About 80 per cent of patients referred for treatment of alcoholic misuse have important medical problems. withdrawal symptoms are often experienced on waking. Features of specific complications are extremely varied.

Gastro-intestinal problems due to alcohol misuse are hepatitis cirrhosis, gastritis, gastrointestinal haemorrhage and pancreatis.

All the features of depression can be induced by alcohol. Depression by itself can cause alcoholism by triggering drinking in an attempt to relieve some of the depression symptoms.

Anxiety; These symptoms are often present during partial withdrawal. Just as repression, an anxiety or panic disorder can predispose to alcoholism in an attempt to relieve symptoms.

Personality changes decline in the usual standards of social concern and personal care.

Sexual dysfunction is quite common in alcoholics and these include impotence and delayed ejaculation.

Hallucinations both auditory and visual can occur usually during withdrawal but can occur without other features of delerium tremens (D.T.). Alcoholic hallucinosis in rare. Sometimes distressing auditing hallucinations occur in people with clear consciousness.

Managing Alcohol dependence

Detoxification

Alcohol dependence (addiction) usually requires controlled detoxification with an attenuation therapy (such as benzodiazefine).

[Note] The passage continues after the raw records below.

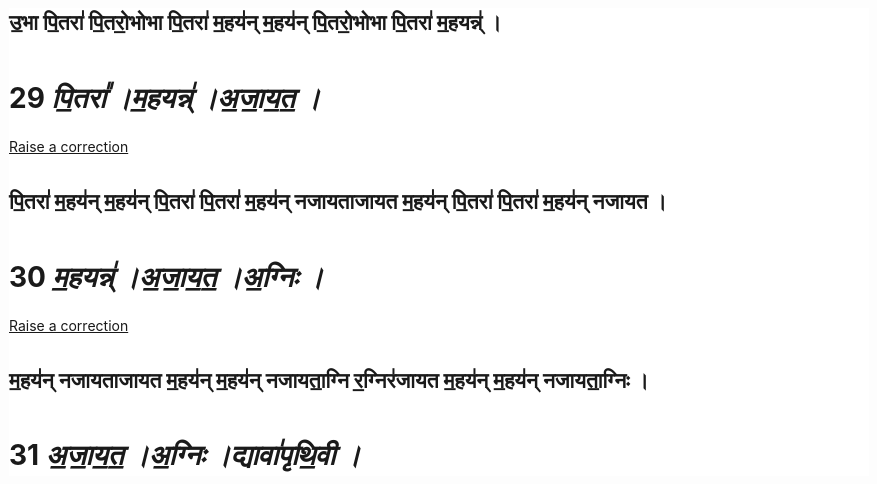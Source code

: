 ## उ॒भा पि॒तरा॑ पि॒तरो॒भोभा पि॒तरा॑ म॒हय॑न् म॒हय॑न् पि॒तरो॒भोभा पि॒तरा॑ म॒हयन्न्॑ । ##


# 29  _पि॒तरा᳚ ।म॒हयन्न्॑ ।अ॒जा॒य॒त॒ ।_ #  



 [Raise a correction](https://github.com/hvram1/baraha2unicode/issues/new?title=TS+1.5.11.1-29&body=%E0%A4%AA%E0%A4%BF%E0%A5%92%E0%A4%A4%E0%A4%B0%E0%A4%BE%E1%B3%9A+%E0%A5%A4%E0%A4%AE%E0%A5%92%E0%A4%B9%E0%A4%AF%E0%A4%A8%E0%A5%8D%E0%A4%A8%E0%A5%8D%E0%A5%91+%E0%A5%A4%E0%A4%85%E0%A5%92%E0%A4%9C%E0%A4%BE%E0%A5%92%E0%A4%AF%E0%A5%92%E0%A4%A4%E0%A5%92+%E0%A5%A4%0A%0A%0A%E0%A4%AA%E0%A4%BF%E0%A5%92%E0%A4%A4%E0%A4%B0%E0%A4%BE%E0%A5%91+%E0%A4%AE%E0%A5%92%E0%A4%B9%E0%A4%AF%E0%A5%91%E0%A4%A8%E0%A5%8D+%E0%A4%AE%E0%A5%92%E0%A4%B9%E0%A4%AF%E0%A5%91%E0%A4%A8%E0%A5%8D+%E0%A4%AA%E0%A4%BF%E0%A5%92%E0%A4%A4%E0%A4%B0%E0%A4%BE%E0%A5%91+%E0%A4%AA%E0%A4%BF%E0%A5%92%E0%A4%A4%E0%A4%B0%E0%A4%BE%E0%A5%91+%E0%A4%AE%E0%A5%92%E0%A4%B9%E0%A4%AF%E0%A5%91%E0%A4%A8%E0%A5%8D+%E0%A4%A8%E0%A4%9C%E0%A4%BE%E0%A4%AF%E0%A4%A4%E0%A4%BE%E0%A4%9C%E0%A4%BE%E0%A4%AF%E0%A4%A4+%E0%A4%AE%E0%A5%92%E0%A4%B9%E0%A4%AF%E0%A5%91%E0%A4%A8%E0%A5%8D+%E0%A4%AA%E0%A4%BF%E0%A5%92%E0%A4%A4%E0%A4%B0%E0%A4%BE%E0%A5%91+%E0%A4%AA%E0%A4%BF%E0%A5%92%E0%A4%A4%E0%A4%B0%E0%A4%BE%E0%A5%91+%E0%A4%AE%E0%A5%92%E0%A4%B9%E0%A4%AF%E0%A5%91%E0%A4%A8%E0%A5%8D+%E0%A4%A8%E0%A4%9C%E0%A4%BE%E0%A4%AF%E0%A4%A4+%E0%A5%A4&labels=%E0%A4%A4%E0%A5%88%E0%A4%A4%E0%A5%8D%E0%A4%B0%E0%A4%BF%E0%A4%AF+%E0%A4%B8%E0%A4%82%E0%A4%B8%E0%A4%BF%E0%A4%A4%E0%A4%BE+%E0%A4%98%E0%A4%A8+%E0%A4%AA%E0%A4%BE%E0%A4%A0)

## पि॒तरा॑ म॒हय॑न् म॒हय॑न् पि॒तरा॑ पि॒तरा॑ म॒हय॑न् नजायताजायत म॒हय॑न् पि॒तरा॑ पि॒तरा॑ म॒हय॑न् नजायत । ##


# 30  _म॒हयन्न्॑ ।अ॒जा॒य॒त॒ ।अ॒ग्निः ।_ #  



 [Raise a correction](https://github.com/hvram1/baraha2unicode/issues/new?title=TS+1.5.11.1-30&body=%E0%A4%AE%E0%A5%92%E0%A4%B9%E0%A4%AF%E0%A4%A8%E0%A5%8D%E0%A4%A8%E0%A5%8D%E0%A5%91+%E0%A5%A4%E0%A4%85%E0%A5%92%E0%A4%9C%E0%A4%BE%E0%A5%92%E0%A4%AF%E0%A5%92%E0%A4%A4%E0%A5%92+%E0%A5%A4%E0%A4%85%E0%A5%92%E0%A4%97%E0%A5%8D%E0%A4%A8%E0%A4%BF%E0%A4%83+%E0%A5%A4%0A%0A%0A%E0%A4%AE%E0%A5%92%E0%A4%B9%E0%A4%AF%E0%A5%91%E0%A4%A8%E0%A5%8D+%E0%A4%A8%E0%A4%9C%E0%A4%BE%E0%A4%AF%E0%A4%A4%E0%A4%BE%E0%A4%9C%E0%A4%BE%E0%A4%AF%E0%A4%A4+%E0%A4%AE%E0%A5%92%E0%A4%B9%E0%A4%AF%E0%A5%91%E0%A4%A8%E0%A5%8D+%E0%A4%AE%E0%A5%92%E0%A4%B9%E0%A4%AF%E0%A5%91%E0%A4%A8%E0%A5%8D+%E0%A4%A8%E0%A4%9C%E0%A4%BE%E0%A4%AF%E0%A4%A4%E0%A4%BE%E0%A5%92%E0%A4%97%E0%A5%8D%E0%A4%A8%E0%A4%BF+%E0%A4%B0%E0%A5%92%E0%A4%97%E0%A5%8D%E0%A4%A8%E0%A4%BF%E0%A4%B0%E0%A5%91%E0%A4%9C%E0%A4%BE%E0%A4%AF%E0%A4%A4+%E0%A4%AE%E0%A5%92%E0%A4%B9%E0%A4%AF%E0%A5%91%E0%A4%A8%E0%A5%8D+%E0%A4%AE%E0%A5%92%E0%A4%B9%E0%A4%AF%E0%A5%91%E0%A4%A8%E0%A5%8D+%E0%A4%A8%E0%A4%9C%E0%A4%BE%E0%A4%AF%E0%A4%A4%E0%A4%BE%E0%A5%92%E0%A4%97%E0%A5%8D%E0%A4%A8%E0%A4%BF%E0%A4%83+%E0%A5%A4&labels=%E0%A4%A4%E0%A5%88%E0%A4%A4%E0%A5%8D%E0%A4%B0%E0%A4%BF%E0%A4%AF+%E0%A4%B8%E0%A4%82%E0%A4%B8%E0%A4%BF%E0%A4%A4%E0%A4%BE+%E0%A4%98%E0%A4%A8+%E0%A4%AA%E0%A4%BE%E0%A4%A0)

## म॒हय॑न् नजायताजायत म॒हय॑न् म॒हय॑न् नजायता॒ग्नि र॒ग्निर॑जायत म॒हय॑न् म॒हय॑न् नजायता॒ग्निः । ##


# 31  _अ॒जा॒य॒त॒ ।अ॒ग्निः ।द्यावा॑पृथि॒वी ।_ #  



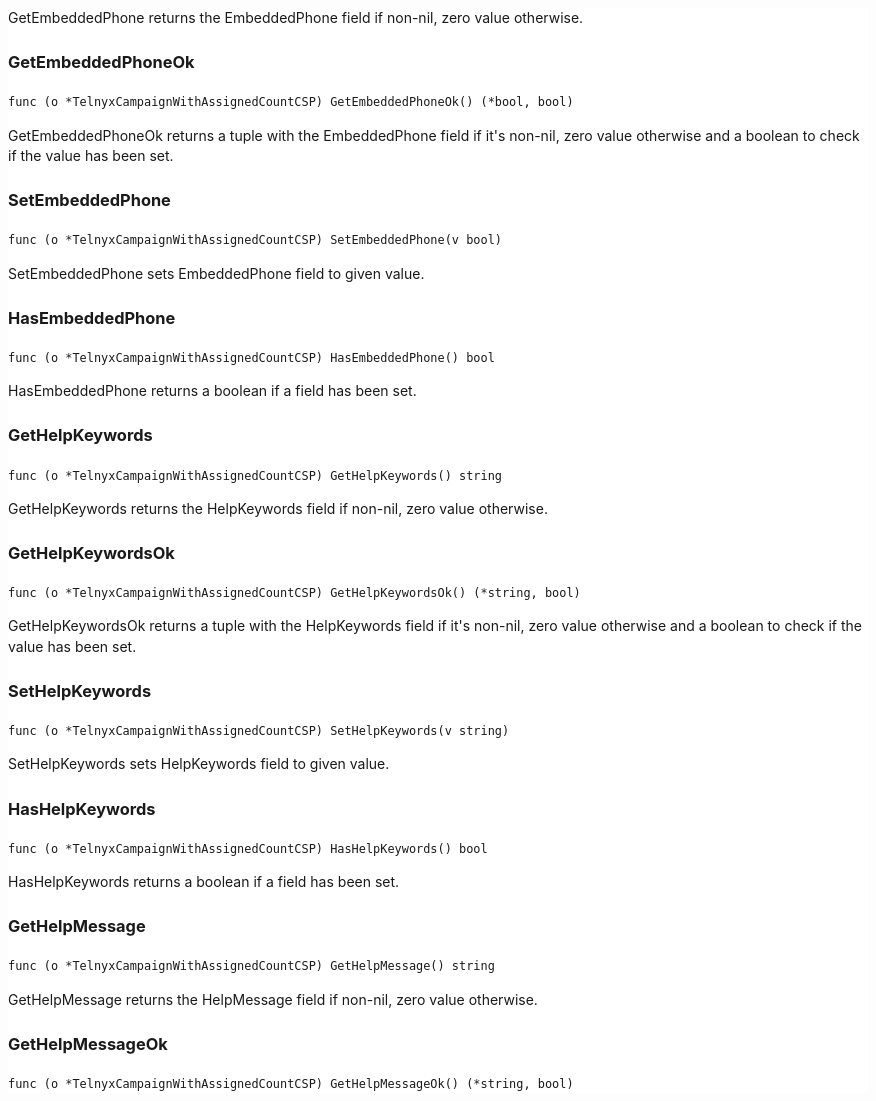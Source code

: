 GetEmbeddedPhone returns the EmbeddedPhone field if non-nil, zero value otherwise.

### GetEmbeddedPhoneOk

`func (o *TelnyxCampaignWithAssignedCountCSP) GetEmbeddedPhoneOk() (*bool, bool)`

GetEmbeddedPhoneOk returns a tuple with the EmbeddedPhone field if it's non-nil, zero value otherwise
and a boolean to check if the value has been set.

### SetEmbeddedPhone

`func (o *TelnyxCampaignWithAssignedCountCSP) SetEmbeddedPhone(v bool)`

SetEmbeddedPhone sets EmbeddedPhone field to given value.

### HasEmbeddedPhone

`func (o *TelnyxCampaignWithAssignedCountCSP) HasEmbeddedPhone() bool`

HasEmbeddedPhone returns a boolean if a field has been set.

### GetHelpKeywords

`func (o *TelnyxCampaignWithAssignedCountCSP) GetHelpKeywords() string`

GetHelpKeywords returns the HelpKeywords field if non-nil, zero value otherwise.

### GetHelpKeywordsOk

`func (o *TelnyxCampaignWithAssignedCountCSP) GetHelpKeywordsOk() (*string, bool)`

GetHelpKeywordsOk returns a tuple with the HelpKeywords field if it's non-nil, zero value otherwise
and a boolean to check if the value has been set.

### SetHelpKeywords

`func (o *TelnyxCampaignWithAssignedCountCSP) SetHelpKeywords(v string)`

SetHelpKeywords sets HelpKeywords field to given value.

### HasHelpKeywords

`func (o *TelnyxCampaignWithAssignedCountCSP) HasHelpKeywords() bool`

HasHelpKeywords returns a boolean if a field has been set.

### GetHelpMessage

`func (o *TelnyxCampaignWithAssignedCountCSP) GetHelpMessage() string`

GetHelpMessage returns the HelpMessage field if non-nil, zero value otherwise.

### GetHelpMessageOk

`func (o *TelnyxCampaignWithAssignedCountCSP) GetHelpMessageOk() (*string, bool)`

Since abrupt cessation of alcohol which occurs when an alcoholic is admitted to hospital for some other medical or surgical condition such as pneumonia or alcoholic cirrhosis and one of the withdrawal states such as DT can occur.

Detoxification is increasingly taking place in the community, but, in patient detoxification is recommended for those at risk of suicide, lacking social support or giving history of severe withdrawal reactions including fits and D.T. D T is a serious condition because of associated complications such as fits, hyperthermia, dehydration, electrolyte imbalance, shock and chest infection and in hospital practice the mortality is about 10 per cent.

Principles of Community Detoxification

These include daily supervision in order to allow early detection of complication such as D.T., continuous vomiting or deterioration in mental state.

Multivitamin preparations should be given to prevent onset of Wernickes encephalopathy. About 200mg of thiamine (vitamin B1) should be given daily by mouth to all those patients undergoing withdrawal. Serious patients will need parenteral vitamins for 3-6 days before changing over to oral therapy.

Benzodiazepines should be given to prevent withdrawal symptoms. Most commonly used benzodeazefine is chlordiazepoxide at a starting dose of 10mg 4 times a day and reducing over seven days. In severe withdrawal, 40mg 4 times a day can be given at the start of treatment.

Support after Withdrawal

The relapse rate among alcoholics is high, but can be reduced by a programme of rehabilitation. Various options available are:

(a) primary health care team.

(b) Community alcohol team,

(c) Residential rehabilitation programmes.

(d) Voluntary organizations providing support and counselling either individually or in groups.

Abstinence

Disulfiram is a drug which plays a useful role to play in maintaining abstinence. Patients who take this drug experience extremely unpleasant symptoms of acetaldehyde accumulation if they drink an alcohol.

Alcoholic Anonymous can provide much needed advice and support for patients and their families.